Towards a solution for rvalue holder arguments in wrapped functions by rhaschke · Pull Request #2046 · pybind/pybind11 (original) (raw)

In #2040 I was complaining about a fundamental issue in pybind11, namely that rvalue function arguments (of custom types and particularly of std::unique_ptr) are not supported, i.e. the following function cannot be wrapped:

void consume(std::unique_ptr&& holder) { CustomType sink(std::move(*holder.release()); }

As this is a major blocker for my project to transition from boost::python to pybind11, I tried to investigate the issue in more detail.
It looks like, that a major design decision was to explicitly forbid transferring ownership from python to C++. This allows maintaining a raw value pointer (in addition to the holder) for fast and direct access to the raw pointer. (I noticed that the holder's get() is only rarely called.)

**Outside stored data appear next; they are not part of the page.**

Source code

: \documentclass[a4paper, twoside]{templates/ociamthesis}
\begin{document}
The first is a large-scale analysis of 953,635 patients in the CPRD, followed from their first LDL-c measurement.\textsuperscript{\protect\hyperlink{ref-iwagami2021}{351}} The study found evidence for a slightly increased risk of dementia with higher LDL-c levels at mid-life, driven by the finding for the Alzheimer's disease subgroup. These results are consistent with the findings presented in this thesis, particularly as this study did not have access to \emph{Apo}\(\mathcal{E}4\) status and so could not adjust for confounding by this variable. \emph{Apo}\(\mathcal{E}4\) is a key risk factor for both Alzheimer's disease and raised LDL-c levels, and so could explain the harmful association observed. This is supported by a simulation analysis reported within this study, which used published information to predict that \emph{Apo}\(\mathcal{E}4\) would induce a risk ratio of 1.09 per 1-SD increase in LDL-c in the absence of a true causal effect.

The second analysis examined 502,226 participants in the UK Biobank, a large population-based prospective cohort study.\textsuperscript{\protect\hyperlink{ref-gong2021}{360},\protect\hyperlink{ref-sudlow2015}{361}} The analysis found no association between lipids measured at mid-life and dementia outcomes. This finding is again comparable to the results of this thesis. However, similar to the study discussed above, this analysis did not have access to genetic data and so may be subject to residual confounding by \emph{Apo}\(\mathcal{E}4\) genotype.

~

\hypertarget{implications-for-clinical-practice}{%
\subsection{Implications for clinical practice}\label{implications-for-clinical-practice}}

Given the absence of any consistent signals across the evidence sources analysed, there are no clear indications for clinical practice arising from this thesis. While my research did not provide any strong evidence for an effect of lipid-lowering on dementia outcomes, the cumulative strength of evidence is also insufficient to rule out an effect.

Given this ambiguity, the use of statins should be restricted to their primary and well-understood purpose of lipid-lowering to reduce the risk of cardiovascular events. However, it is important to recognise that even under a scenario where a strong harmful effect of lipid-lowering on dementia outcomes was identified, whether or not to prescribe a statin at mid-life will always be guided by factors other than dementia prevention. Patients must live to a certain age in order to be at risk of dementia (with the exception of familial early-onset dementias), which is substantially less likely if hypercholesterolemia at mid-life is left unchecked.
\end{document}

If you are not willing to support this important use case, you should explicitly state this fact very prominently on some main documentation page(s). However, I hope that you will add this feature in the future as pybind11 is a great replacement for boost::python, providing many benefits and exhibiting much better code readability.

The above-mentioned design decision becomes noticeable - amongst other things - by the fact that move_only_holder_casters do not support loading of arguments and thus conversion from python to C++ is not possible for move-only holder types.
The commits of this PR replace the existing implementation of move_only_holder_caster with that of copyable_holder_caster (with some minor tweaks), which essentially enables the requested feature.
However, a major caveat remains: The holder pointer remains accessible after moving, while it should become None and thus raise an exception if accessed again. I tried to accomplish this here, but it didn't have the desired effect - I guess because pybind11 mainly accesses object instances by their raw value pointers instead of going through the holder.

Another major caveat comes from the overload-resolution process: During this process, several function overloads are tried to match in sequence, each one requiring to load the python arguments into the type_caster. However, this loading process already moves the holder into the caster and thus is only possible once.